# [How to complete this task]
In your copy, include no images and return each entry exactly as written.

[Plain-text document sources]
┌──

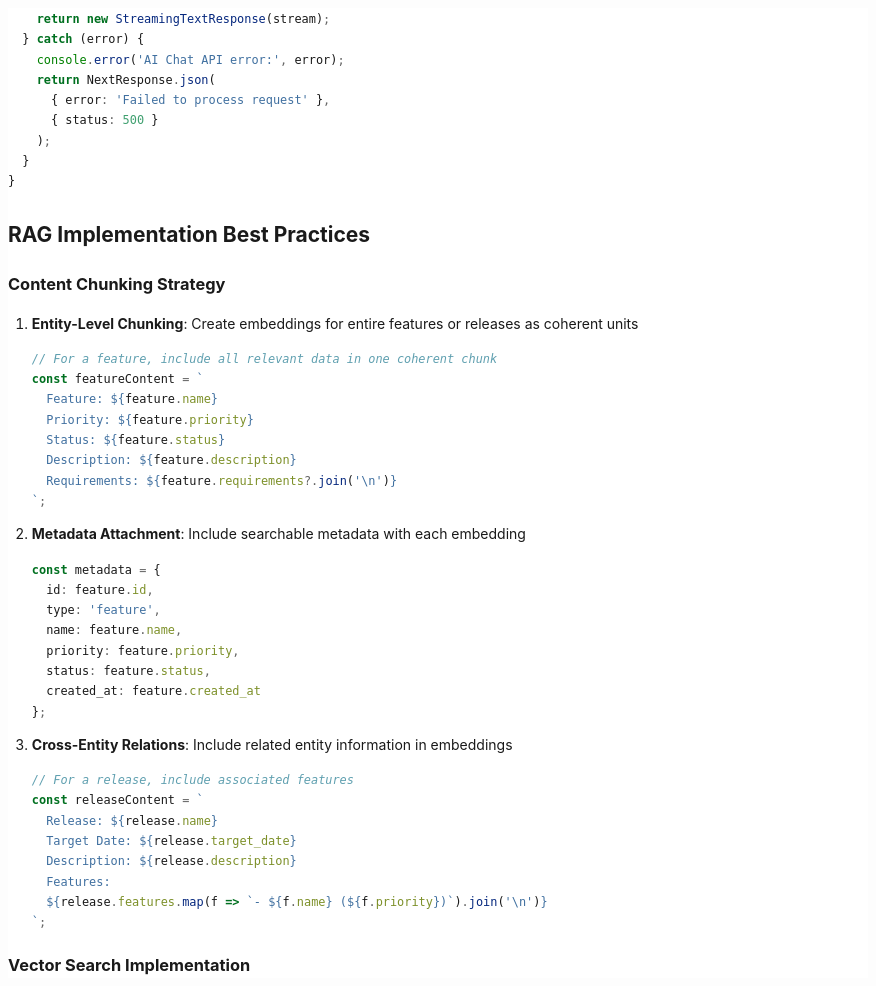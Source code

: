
 ```typescript
    return new StreamingTextResponse(stream);
  } catch (error) {
    console.error('AI Chat API error:', error);
    return NextResponse.json(
      { error: 'Failed to process request' },
      { status: 500 }
    );
  }
}
```

## RAG Implementation Best Practices

### Content Chunking Strategy

1. **Entity-Level Chunking**: Create embeddings for entire features or releases as coherent units
   ```typescript
   // For a feature, include all relevant data in one coherent chunk
   const featureContent = `
     Feature: ${feature.name}
     Priority: ${feature.priority}
     Status: ${feature.status}
     Description: ${feature.description}
     Requirements: ${feature.requirements?.join('\n')}
   `;
   ```

2. **Metadata Attachment**: Include searchable metadata with each embedding
   ```typescript
   const metadata = {
     id: feature.id,
     type: 'feature',
     name: feature.name,
     priority: feature.priority,
     status: feature.status,
     created_at: feature.created_at
   };
   ```

3. **Cross-Entity Relations**: Include related entity information in embeddings
   ```typescript
   // For a release, include associated features
   const releaseContent = `
     Release: ${release.name}
     Target Date: ${release.target_date}
     Description: ${release.description}
     Features:
     ${release.features.map(f => `- ${f.name} (${f.priority})`).join('\n')}
   `;
   ```

### Vector Search Implementation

└──

# [Your response]
Source code

:
 ```typescript
    return new StreamingTextResponse(stream);
  } catch (error) {
    console.error('AI Chat API error:', error);
    return NextResponse.json(
      { error: 'Failed to process request' },
      { status: 500 }
    );
  }
}
```

## RAG Implementation Best Practices

### Content Chunking Strategy

1. **Entity-Level Chunking**: Create embeddings for entire features or releases as coherent units
   ```typescript
   // For a feature, include all relevant data in one coherent chunk
   const featureContent = `
     Feature: ${feature.name}
     Priority: ${feature.priority}
     Status: ${feature.status}
     Description: ${feature.description}
     Requirements: ${feature.requirements?.join('\n')}
   `;
   ```

2. **Metadata Attachment**: Include searchable metadata with each embedding
   ```typescript
   const metadata = {
     id: feature.id,
     type: 'feature',
     name: feature.name,
     priority: feature.priority,
     status: feature.status,
     created_at: feature.created_at
   };
   ```

3. **Cross-Entity Relations**: Include related entity information in embeddings
   ```typescript
   // For a release, include associated features
   const releaseContent = `
     Release: ${release.name}
     Target Date: ${release.target_date}
     Description: ${release.description}
     Features:
     ${release.features.map(f => `- ${f.name} (${f.priority})`).join('\n')}
   `;
   ```

### Vector Search Implementation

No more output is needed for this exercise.